また,自己破産をして住宅を処分することになっても,買い受けた方から賃貸することで引き続き居住可能なこともありますが,あくまで例外的な措置になります。

Q自己破産をすると預貯金はどうなりますか?

 借金の借入先に銀行等の金融機関が含まれる場合,当該銀行に対して自己破産する旨の通知を送付すると,借入れをしている銀行の口座は凍結され,多くの場合,普通預金や定期預金の残高と借金額とが相殺されます。その後,銀行は,残った借金について保証会社から代位弁済を受け,代位弁済が得られた時点で口座の凍結が解除されることが一般的です。
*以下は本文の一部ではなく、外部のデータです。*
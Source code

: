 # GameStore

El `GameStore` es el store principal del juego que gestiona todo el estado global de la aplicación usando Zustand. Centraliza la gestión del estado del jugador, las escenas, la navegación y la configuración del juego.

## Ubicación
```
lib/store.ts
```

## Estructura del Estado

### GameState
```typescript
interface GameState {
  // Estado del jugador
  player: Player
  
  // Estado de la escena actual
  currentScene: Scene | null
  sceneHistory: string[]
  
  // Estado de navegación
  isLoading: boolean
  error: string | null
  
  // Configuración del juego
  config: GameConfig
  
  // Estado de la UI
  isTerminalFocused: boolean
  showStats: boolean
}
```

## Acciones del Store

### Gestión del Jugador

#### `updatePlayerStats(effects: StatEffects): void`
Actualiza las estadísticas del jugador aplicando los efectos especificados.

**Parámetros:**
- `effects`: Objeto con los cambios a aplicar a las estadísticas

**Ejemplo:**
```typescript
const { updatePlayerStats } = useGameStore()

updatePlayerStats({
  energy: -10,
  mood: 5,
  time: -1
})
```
しかし,銀行によっては口座の強制解約処理をするところもあります。

そこで,銀行口座が凍結される前に,以下のことを行ってください。

① 借入先の銀行口座の預金は残額を全て引き出しておく。

② 借入先の銀行口座が給料振込先に指定されている場合は,会社に依頼して給与振込先の変更をしておく。
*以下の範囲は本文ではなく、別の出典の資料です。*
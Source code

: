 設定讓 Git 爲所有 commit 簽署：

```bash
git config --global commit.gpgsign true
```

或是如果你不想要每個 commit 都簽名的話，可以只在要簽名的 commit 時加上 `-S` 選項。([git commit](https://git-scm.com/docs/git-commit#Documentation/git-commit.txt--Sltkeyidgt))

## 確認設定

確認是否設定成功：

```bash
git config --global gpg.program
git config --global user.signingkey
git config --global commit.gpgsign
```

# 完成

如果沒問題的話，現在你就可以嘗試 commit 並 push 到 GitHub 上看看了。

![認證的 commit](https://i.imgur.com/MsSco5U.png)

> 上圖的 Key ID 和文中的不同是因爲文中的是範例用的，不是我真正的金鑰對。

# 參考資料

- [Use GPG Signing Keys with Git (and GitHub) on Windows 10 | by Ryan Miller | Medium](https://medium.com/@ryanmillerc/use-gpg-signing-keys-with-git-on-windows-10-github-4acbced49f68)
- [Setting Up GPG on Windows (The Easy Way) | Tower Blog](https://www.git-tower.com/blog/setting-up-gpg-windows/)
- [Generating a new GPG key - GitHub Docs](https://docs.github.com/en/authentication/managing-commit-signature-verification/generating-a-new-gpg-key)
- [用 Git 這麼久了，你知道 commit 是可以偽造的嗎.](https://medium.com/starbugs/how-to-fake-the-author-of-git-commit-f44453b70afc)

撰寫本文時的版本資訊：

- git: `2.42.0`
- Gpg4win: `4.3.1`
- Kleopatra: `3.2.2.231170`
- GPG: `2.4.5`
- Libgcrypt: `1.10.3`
③ 借入先の銀行口座が公共料金や携帯料金,家賃等の引き落とし口座に指定されている場合は,それらの支払方法の変更をしておく。

 自己破産をしても,預貯金を含む財産の合計額が99万円以内であれば,預貯金を残すことが可能です。
また,借入先の銀行以外では,新規に口座開設することが出来ますが,借入先の銀行で新規口座開設できるかどうかは,それぞれの銀行の判断によります。

Q自己破産をすると保険はどうなりますか?

 加入している保険が,「掛け捨て型」か「貯蓄型(積立型)」かにより,解約が必要になるかが変わってきます。

①「掛け捨て型」の保険の場合

保険を解約した場合に発生する解約返戻金は0円であるため,解約せずにそのまま保険を残すことが可能です。

② 「貯蓄型(積立型)」の保険の場合

保険を解約した場合に解約返戻金が発生します。保険の契約内容や契約期間により解約返戻金の額が変わってきますが,この解約返戻金が20万円以下であれば,解約せずに残すことが可能です。ただし,この20万円以下というのは,契約している全ての保険についての解約返戻金の合計になるため,例えば,「A保険の解約返戻金15万円,B保険解約返戻金10万円」の場合は,合計すると25万円の解約返戻金が存在することになり,どちらか一方は解約の対象になります。しかし,保険の解約返戻金の合計が20万円を超えていても,保険解約返戻金を含む財産の合計額が99万円以内であれば,解約せずに残すことも可能です。
なお,保険契約(特に生命保険)は,高齢者や持病をお持ちの方については,一度保険を解約すると,再度加入することが難しくなることが多いです。もし,保険料や解約返戻金額が高額で事情により解約することを検討している方は,再度加入できるかどうかを考えておくことが必要な場合がありますので,一度弁護士にご相談ください。